Cafards. En juin, les anciens travailleurs migrants installés ici depuis dix, vingt ou quarante ans avaient appris qu'ils étaient expulsables depuis un an. La gérante, pourtant au courant, ne les avait avertis de la situation qu'à la dernière minute. «Anciens et sérieux locataires», selon cette dernière, tous sont en règle, et la plupart sont arrivés en France dans les années 60 pour travailler. Après plusieurs semaines de lutte, les retraités avaient obtenu un délai de la préfecture. Ian Brossat, l'adjoint (PCF) au logement de la ville de Paris, et François Vauglin, maire (PS) du XIe arrondissement, s'étaient engagés à ce qu'ils ne soient pas expulsés avant la fin de la trêve hivernale. Le temps pour la municipalité de trouver une solution de relogement définitive, au printemps 2015.
[ Portraits des chibanis du Faubourg Saint-Antoine ]
, par Jean-Michel Sicot
L'arrêté, qui fait état d'une interdiction totale d'habiter l'immeuble, s'appuie sur un constat du service d'inspection de la salubrité. L'absence de gardien «formé aux moyens de secours» et de «suivi sur le plan de la sécurité incendie» mettrait les habitants «gravement en danger». Ce qui explique la rapidité d'action de la préfecture. Côté locataires, l'argument fait franchement rire. Tous vivent depuis des années entre les cafards, dans l'humidité de leurs petites chambres, sans avoir jamais vu de rénovation quelconque. «Cet hôtel, ça fait quinze ans qu'il est pourri, s'indigne Layachi Ait-Baaziz, habitant du meublé. Aucun service d'inspection n'est venu nous voir les années précédentes. Et l'ancien gardien n'avait aucune formation de sécurité. Pourquoi se réveillent-ils maintenant ?»
Depuis le mois de septembre, la gérante de l'hôtel ne donne plus de nouvelles. Les vieux messieurs, qui ont créé leur association, cotisent tous les mois pour payer eux-mêmes les charges, l'eau et l'électricité. Fiers de leur boulot, ils ont aussi refait une partie de la plomberie. «C'est plus propre qu'avant», s'amuse Djamel. Depuis l'affichage de l'arrêté préfectoral, ils sont quatre à se relayer dans l'ancienne loge du gardien pour que quelqu'un surveille les lieux 24 heures sur 24.
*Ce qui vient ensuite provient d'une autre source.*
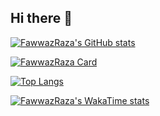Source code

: ## Hi there 👋

<!--
**FawwazRaza/FawwazRaza** is a ✨ _special_ ✨ repository because its `README.md` (this file) appears on your GitHub profile.

Here are some ideas to get you started:

- 🔭 I’m currently working on ...
- 🌱 I’m currently learning ...
- 👯 I’m looking to collaborate on ...
- 🤔 I’m looking for help with ...
- 💬 Ask me about ...
- 📫 How to reach me: ...
- 😄 Pronouns: ...
- ⚡ Fun fact: ...
-->
[![FawwazRaza's GitHub stats](https://github-readme-stats.vercel.app/api?username=FawwazRaza)](https://github.com/FawwazRaza/github-readme-stats)

[![FawwazRaza Card](https://github-readme-stats.vercel.app/api/pin/?username=FawwazRaza&repo=magnum-opsem)](https://github.com/FawwazRaza/magnum-opsem)


[![Top Langs](https://github-readme-stats.vercel.app/api/top-langs/?username=FawwazRaza&layout=donut)](https://github.com/FawwazRaza/github-readme-stats)


[![FawwazRaza's WakaTime stats](https://github-readme-stats.vercel.app/api/wakatime?username=FawwazRaza&layout=compact)](https://github.com/FawwazRaza/github-readme-stats)

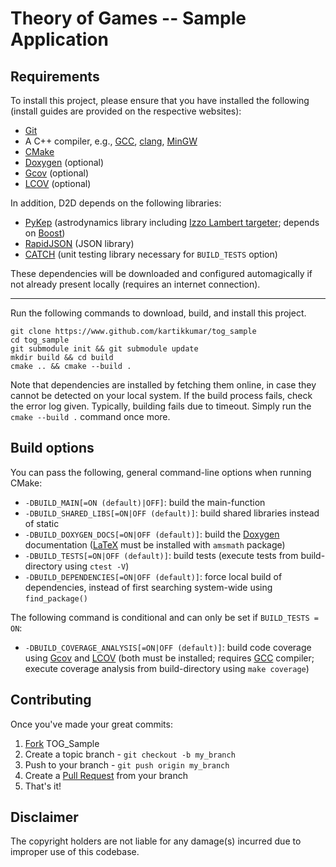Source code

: Theory of Games -- Sample Application
===================

<!-- [![MIT license](http://img.shields.io/badge/license-MIT-brightgreen.svg)](http://opensource.org/licenses/MIT) -->

Requirements
------

To install this project, please ensure that you have installed the following (install guides are provided on the respective websites):

  - [Git](http://git-scm.com)
  - A C++ compiler, e.g., [GCC](https://gcc.gnu.org/), [clang](http://clang.llvm.org/), [MinGW](http://www.mingw.org/)
  - [CMake](http://www.cmake.org)
  - [Doxygen](http://www.doxygen.org "Doxygen homepage") (optional)
  - [Gcov](https://gcc.gnu.org/onlinedocs/gcc/Gcov.html) (optional)
  - [LCOV](http://ltp.sourceforge.net/coverage/lcov.php) (optional)

 In addition, D2D depends on the following libraries:

  - [PyKep](https://www.github.com/esa/pykep) (astrodynamics library including [Izzo Lambert targeter](http://arxiv.org/abs/1403.2705); depends on [Boost](http://www.boost.org/))
  - [RapidJSON](https://github.com/miloyip/rapidjson) (JSON library)
  - [CATCH](https://www.github.com/philsquared/Catch) (unit testing library necessary for `BUILD_TESTS` option)

These dependencies will be downloaded and configured automagically if not already present locally (requires an internet connection).

------

Run the following commands to download, build, and install this project.

    git clone https://www.github.com/kartikkumar/tog_sample
    cd tog_sample
    git submodule init && git submodule update
    mkdir build && cd build
    cmake .. && cmake --build .

Note that dependencies are installed by fetching them online, in case they cannot be detected on your local system. If the build process fails, check the error log given. Typically, building fails due to timeout. Simply run the `cmake --build .` command once more.

Build options
-------------

You can pass the following, general command-line options when running CMake:

  - `-DBUILD_MAIN[=ON (default)|OFF]`: build the main-function
  - `-DBUILD_SHARED_LIBS[=ON|OFF (default)]`: build shared libraries instead of static
  - `-DBUILD_DOXYGEN_DOCS[=ON|OFF (default)]`: build the [Doxygen](http://www.doxygen.org "Doxygen homepage") documentation ([LaTeX](http://www.latex-project.org/) must be installed with `amsmath` package)
  - `-DBUILD_TESTS[=ON|OFF (default)]`: build tests (execute tests from build-directory using `ctest -V`)
  - `-DBUILD_DEPENDENCIES[=ON|OFF (default)]`: force local build of dependencies, instead of first searching system-wide using `find_package()`

The following command is conditional and can only be set if `BUILD_TESTS = ON`:

  - `-DBUILD_COVERAGE_ANALYSIS[=ON|OFF (default)]`: build code coverage using [Gcov](https://gcc.gnu.org/onlinedocs/gcc/Gcov.html) and [LCOV](http://ltp.sourceforge.net/coverage/lcov.php) (both must be installed; requires [GCC](https://gcc.gnu.org/) compiler; execute coverage analysis from build-directory using `make coverage`)

Contributing
------------

Once you've made your great commits:

1. [Fork](https://github.com/kartikkumar/tog_sample/fork) TOG_Sample
2. Create a topic branch - `git checkout -b my_branch`
3. Push to your branch - `git push origin my_branch`
4. Create a [Pull Request](http://help.github.com/pull-requests/) from your branch
5. That's it!

Disclaimer
------

The copyright holders are not liable for any damage(s) incurred due to improper use of this codebase.
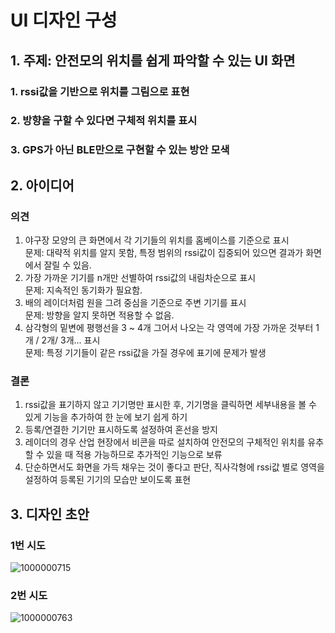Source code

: # UI 디자인 구성
## 1. 주제: 안전모의 위치를 쉽게 파악할 수 있는 UI 화면
  ### 1. rssi값을 기반으로 위치를 그림으로 표현
  ### 2. 방향을 구할 수 있다면 구체적 위치를 표시
  ### 3. GPS가 아닌 BLE만으로 구현할 수 있는 방안 모색  
  
## 2. 아이디어
  ### 의견
  1. 야구장 모양의 큰 화면에서 각 기기들의 위치를 홈베이스를 기준으로 표시  
    문제: 대략적 위치를 알지 못함, 특정 범위의 rssi값이 집중되어 있으면 결과가 화면에서 잘릴 수 있음.
  2. 가장 가까운 기기를 n개만 선별하여 rssi값의 내림차순으로 표시  
    문제: 지속적인 동기화가 필요함.  
  3. 배의 레이더처럼 원을 그려 중심을 기준으로 주변 기기를 표시  
    문제: 방향을 알지 못하면 적용할 수 없음.
  4. 삼각형의 밑변에 평행선을 3 ~ 4개 그어서 나오는 각 영역에 가장 가까운 것부터 1개 / 2개/ 3개... 표시  
    문제: 특정 기기들이 같은 rssi값을 가질 경우에 표기에 문제가 발생  

  ### 결론
  1. rssi값을 표기하지 않고 기기명만 표시한 후, 기기명을 클릭하면 세부내용을 볼 수 있게 기능을 추가하여 한 눈에 보기 쉽게 하기
  2. 등록/연결한 기기만 표시하도록 설정하여 혼선을 방지
  3. 레이더의 경우 산업 현장에서 비콘을 따로 설치하여 안전모의 구체적인 위치를 유추할 수 있을 때 적용 가능하므로 추가적인 기능으로 보류
  4. 단순하면서도 화면을 가득 채우는 것이 좋다고 판단, 직사각형에 rssi값 별로 영역을 설정하여 등록된 기기의 모습만 보이도록 표현
  
## 3. 디자인 초안
  ### 1번 시도
  ![1000000715](https://github.com/user-attachments/assets/00c60166-883e-4d6e-ad87-72db752c23d2)

  ### 2번 시도
  ![1000000763](https://github.com/user-attachments/assets/0f08dd9e-e993-4214-9a86-24145da61c92)
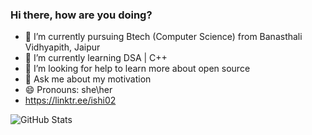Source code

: ### Hi there, how are you doing?

- 🔭 I’m currently pursuing Btech (Computer Science) from Banasthali Vidhyapith, Jaipur
- 🌱 I’m currently learning DSA | C++
- 🤔 I’m looking for help to learn more about open source
- 💬 Ask me about my motivation
- 😄 Pronouns: she\her
- https://linktr.ee/ishi02

![GitHub Stats](https://github-readme-stats.vercel.app/api?username=ishikagoyal02&show_icons=true&hide_border=true&count_private=true&include_all_commits=true)



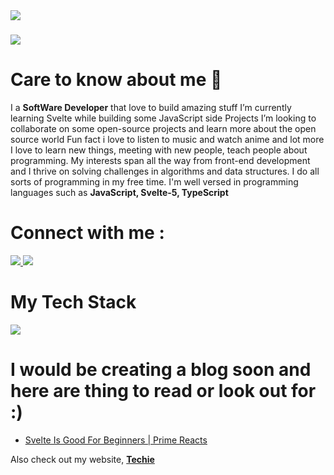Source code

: <img align="left" src="https://visitor-badge.laobi.icu/badge?page_id=salesp07.salesp07" />

<h1 align="left">
    <img src="https://readme-typing-svg.herokuapp.com/?font=Righteous&size=35&center=true&vCenter=true&width=500&height=70&duration=4000&lines=Hi+There!+👋;+I'm+Wisdom+🤟🚀;" />
</h1>



# Care to know about me 👀
I a **SoftWare Developer** that love to build amazing stuff 
I’m currently learning Svelte while building some JavaScript side Projects 
I’m looking to collaborate on some open-source projects and learn more about the open source world Fun fact i love to listen to music and watch anime and lot more 
I love to learn new things, meeting with new people, teach people about programming.
My interests span all the way from front-end development and I thrive on solving challenges in algorithms and data structures. 
I do all sorts of programming in my free time. I'm well versed in programming languages such as **JavaScript, Svelte-5, TypeScript** 

# Connect with me :
<div align="left"> 
  <a href="mailto:wisdommatthew08@gmail.com">
    <img src="https://img.shields.io/badge/Gmail-333333?style=for-the-badge&logo=gmail&logoColor=red" />
  </a>
  <a href=" " target="_blank">
     <img src="https://img.shields.io/badge/Portfolio-FF5722?style=for-the-badge&logo=todoist&logoColor=white" target="_blank" /> <!-- sqlite, safari, google-chrome are other good icon options -->
  </a>
</div>

 # My Tech Stack 
<div align="left">
<img src="https://skillicons.dev/icons?i=svelte,tailwind,javascript,git,typescript,express,nodejs,golang,supabase,linux,mint,mongodb,webstorm,vscode" width={100}/><br>
</div>

# I would be creating a blog soon and here are thing to read or look out for :)
  - [Svelte Is Good For Beginners | Prime Reacts](https://www.youtube.com/watch?v=28NFyGwPHWY)

Also check out my website, [**Techie**]()

<!---
Techie084/Techie084 is a ✨ special ✨ repository because its `README.md` (this file) appears on your GitHub profile.
You can click the Preview link to take a look at your changes.
--->

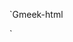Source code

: `Gmeek-html<script async src="https://pagead2.googlesyndication.com/pagead/js/adsbygoogle.js?client=ca-pub-2651601452000060"
     crossorigin="anonymous"></script>
<ins class="adsbygoogle"
     style="display:block; text-align:center;"
     data-ad-layout="in-article"
     data-ad-format="fluid"
     data-ad-client="ca-pub-2651601452000060"
     data-ad-slot="6562970509"></ins>
<script>
     (adsbygoogle = window.adsbygoogle || []).push({});
</script>`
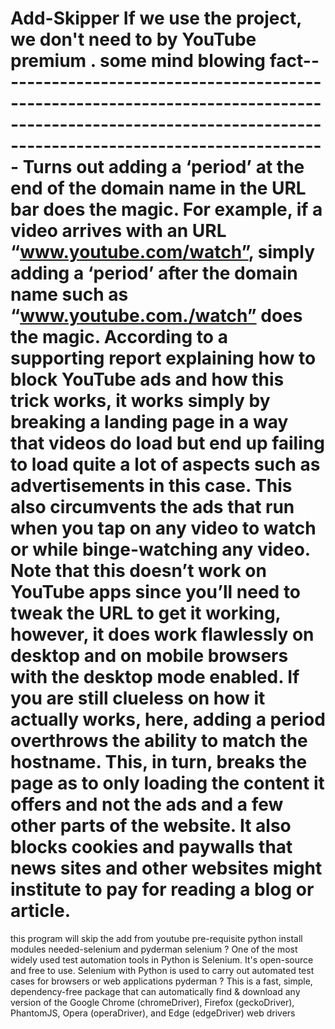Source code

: Add-Skipper
If we use the project, we don't need to by YouTube premium .
some mind blowing fact-----------------------------------------------------------------------------------------------------------------------------------------------------------
Turns out adding a ‘period’ at the end of the domain name in the URL bar does the magic. For example, if a video arrives with an
 URL “www.youtube.com/watch”, simply adding a ‘period’ after the domain name such as “www.youtube.com./watch” does the magic.
 According to a supporting report explaining how to block YouTube ads and how this trick works, it works simply by breaking a landing page in a way that videos do load but end up failing to load quite a lot of aspects such as advertisements in this case. This also circumvents the ads that run when you tap on any video to watch or while binge-watching any video. Note that this doesn’t work on YouTube apps since you’ll need to tweak the
 URL to get it working, however, it does work flawlessly on desktop and on mobile browsers with the desktop mode enabled.
 If you are still clueless on how it actually works, here, adding a period overthrows the ability to match the hostname. This, in turn, breaks the page as to only loading the content it offers and not the ads and a few other parts of the website. It also
 blocks cookies and paywalls that news sites and other websites might institute to pay for reading a blog or article.
==================================================================================================================================================================================
 this program will skip the add from youtube
pre-requisite python install
modules needed-selenium and pyderman
selenium ?
One of the most widely used test automation tools in Python is Selenium. 
It's open-source and free to use. Selenium with Python is used to carry out automated test cases for browsers or web applications
 pyderman ?
This is a fast, simple, dependency-free package that can automatically find & download any version of the Google 
Chrome (chromeDriver), Firefox (geckoDriver), PhantomJS, Opera (operaDriver), and Edge (edgeDriver) web drivers
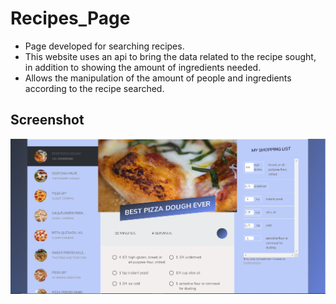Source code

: # Recipes_Page
* Page developed for searching recipes.<br>
* This website uses an api to bring the data related to the recipe sought, in addition to showing the amount of ingredients needed.<br>
* Allows the manipulation of the amount of people and ingredients according to the recipe searched.

## Screenshot

![Screenshot](screenshot.png)
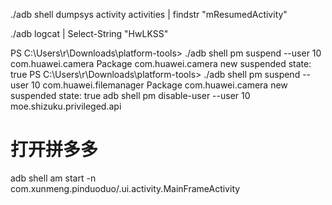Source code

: ./adb shell dumpsys activity activities | findstr "mResumedActivity"

 ./adb logcat | Select-String  "HwLKSS"

PS C:\Users\r\Downloads\platform-tools> ./adb shell pm suspend --user 10 com.huawei.camera
Package com.huawei.camera new suspended state: true
PS C:\Users\r\Downloads\platform-tools> ./adb shell pm suspend --user 10 com.huawei.filemanager
Package com.huawei.camera new suspended state: true
adb shell pm disable-user --user 10 moe.shizuku.privileged.api


# 打开拼多多
adb shell am start -n com.xunmeng.pinduoduo/.ui.activity.MainFrameActivity

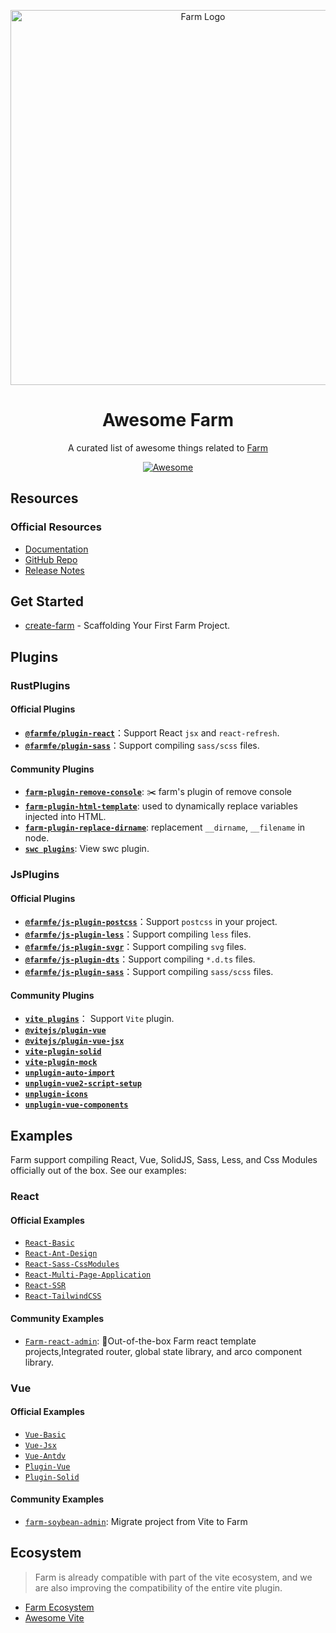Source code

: <div align="center">
  <p align="center">
    <a href="https://farm-fe.github.io/" target="blank"><img src="https://raw.githubusercontent.com/farm-fe/farm/main/assets/logo.png" width="600" alt="Farm Logo" /></a>
  </p>
<h1>Awesome Farm</h1>
<p>A curated list of awesome things related to <a href="https://github.com/farm-fe/farm">Farm</a></p>

  <a href="https://awesome.re">
    <img src="https://awesome.re/badge.svg" alt="Awesome">
  </a>
</div>

## Resources

### Official Resources

- [Documentation](https://farm-fe.github.io/)
- [GitHub Repo](https://github.com/farm-fe)
- [Release Notes](https://github.com/farm-fe/farm/blob/main/packages/core/CHANGELOG.md)

## Get Started

- [create-farm](https://github.com/vitejs/vite/tree/main/packages/create-vite) - Scaffolding Your First Farm Project.


## Plugins

### RustPlugins

#### Official Plugins

* **[`@farmfe/plugin-react`](https://github.com/farm-fe/farm/tree/main/rust-plugins/react)**：Support React `jsx` and `react-refresh`.
* **[`@farmfe/plugin-sass`](https://github.com/farm-fe/farm/tree/main/rust-plugins/sass)**：Support compiling `sass/scss` files.

####  Community Plugins

* **[`farm-plugin-remove-console`](https://github.com/jstors/farm-plugin-remove-console)**: ✂️ farm's plugin of remove console
* **[`farm-plugin-html-template`](https://github.com/jstors/farm-plugin-html-template)**: used to dynamically replace variables injected into HTML.
* **[`farm-plugin-replace-dirname`](https://github.com/jstors/farm-plugin-replace-dirname)**: replacement `__dirname`, `__filename` in node.
* **[`swc plugins`](https://swc.rs/docs/plugin/selecting-swc-core)**: View swc plugin.

### JsPlugins

#### Official Plugins

* **[`@farmfe/js-plugin-postcss`](https://github.com/farm-fe/farm/tree/main/js-plugins/postcss)**：Support `postcss` in your project.
* **[`@farmfe/js-plugin-less`](https://github.com/farm-fe/farm/tree/main/js-plugins/less)**：Support compiling `less` files.
* **[`@farmfe/js-plugin-svgr`](https://github.com/farm-fe/farm/tree/main/js-plugins/svgr)**：Support compiling `svg` files.
* **[`@farmfe/js-plugin-dts`](https://github.com/farm-fe/farm/tree/main/js-plugins/dts)**：Support compiling `*.d.ts` files.
* **[`@farmfe/js-plugin-sass`](https://github.com/farm-fe/farm/tree/main/js-plugins/sass)**：Support compiling `sass/scss` files.

#### Community Plugins

* **[`vite plugins`](https://github.com/vitejs/awesome-vite?tab=readme-ov-file#plugins)**： Support `Vite` plugin.
* **[`@vitejs/plugin-vue`](https://github.com/vitejs/vite-plugin-vue/blob/main/packages/plugin-vue/README.md)**
* **[`@vitejs/plugin-vue-jsx`](https://github.com/vitejs/vite-plugin-vue/tree/main/packages/plugin-vue-jsx)**
* **[`vite-plugin-solid`](https://www.npmjs.com/package/vite-plugin-solid)**
* **[`vite-plugin-mock`](https://www.npmjs.com/package/vite-plugin-solid)**
* **[`unplugin-auto-import`](https://github.com/antfu/unplugin-auto-import)**
* **[`unplugin-vue2-script-setup`](https://github.com/antfu/unplugin-vue2-script-setup)**
* **[`unplugin-icons`](https://github.com/antfu/unplugin-icons)**
* **[`unplugin-vue-components`](https://github.com/antfu/unplugin-vue-components)**

## Examples

Farm support compiling React, Vue, SolidJS, Sass, Less, and Css Modules officially out of the box. See our examples:

### React

#### Official Examples
* [`React-Basic`](https://github.com/farm-fe/farm/tree/main/examples/react)
* [`React-Ant-Design`](https://github.com/farm-fe/farm/tree/main/examples/react-antd)
* [`React-Sass-CssModules`](https://github.com/farm-fe/farm/tree/main/examples/css-modules)
* [`React-Multi-Page-Application`](https://github.com/farm-fe/farm/tree/main/examples/multi-page-app)
* [`React-SSR`](https://github.com/farm-fe/farm/tree/main/examples/react-ssr)
* [`React-TailwindCSS`](https://github.com/farm-fe/farm/tree/main/examples/tailwind)

#### Community Examples
* [`Farm-react-admin`](https://github.com/jstors/farm-react-admin): 🧚Out-of-the-box Farm react template projects,Integrated router, global state library, and arco component library.

### Vue

#### Official Examples
* [`Vue-Basic`](https://github.com/farm-fe/farm/tree/main/examples/vue)
* [`Vue-Jsx`](https://github.com/farm-fe/farm/tree/main/examples/vue-jsx)
* [`Vue-Antdv`](https://github.com/farm-fe/farm/tree/main/examples/vue-antdv)
* [`Plugin-Vue`](https://github.com/farm-fe/farm/tree/main/examples/vite-adapter-vue)
* [`Plugin-Solid`](https://github.com/farm-fe/farm/tree/main/examples/solid)

#### Community Examples
* [`farm-soybean-admin`](https://github.com/farm-fe/farm-soybean-admin): Migrate project from Vite to Farm


## Ecosystem

> Farm is already compatible with part of the vite ecosystem, and we are also improving the compatibility of the entire vite plugin.

- [Farm Ecosystem](https://farm-fe.github.io/docs/plugins/community-plugins)
- [Awesome Vite](https://github.com/vitejs/awesome-vite/blob/master/README.md)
«Hypocrisie». Jean-Baptiste Eyraud, du Droit au logement (DAL), aide les chibanis depuis le début de leurs mésaventures : «Il y a une certaine hypocrisie dans cette histoire. Légalement, la préfecture a le droit de les expulser, mais elle n'est pas obligée de le faire. Tout ça est fait de façon cavalière, et la préfecture ne tient pas compte des efforts que les habitants sont prêts à déployer.» Ian Brossat expliquait en septembre : «Ce sont des hommes qui ont produit des richesses en France. Le pays a une dette à leur égard.» Il déplore aujourd'hui la décision de la préfecture, en soulignant que «cette décision n'est pas du fait de la mairie». Et réaffirme la volonté de la municipalité de trouver une solution pour les vieux locataires. «Je considère qu'il est temps qu'ils aient accès à des logements pérennes.» Un immeuble servant de foyer à des cadres de la SNCF devrait être mis temporairement à disposition des habitants de l'hôtel, avant un relogement définitif.
Malgré tout, Jean-Baptiste Eyraud pointe l'absurdité de la situation : «Quel intérêt y a-t-il à déployer des CRS pour dégager des papys à cause d'une histoire de gardien non diplômé ? Il y a une voie douce qui pourrait être mise en œuvre. La préfecture choisit l'autre.»
La loge de l'ancien gardien est devenue le nouveau point de rendez-vous de la petite communauté autogérée. «Déboussolés», «trahis», les chibanis se posent maintenant une question : «Si nous devons partir dans deux semaines, qu'allons-nous faire des affaires que nous avons accumulées toutes ces années dans nos chambres ? Pourquoi nous faire bouger pour deux ou trois mois au lieu d'attendre une solution définitive ?» peste Layachi.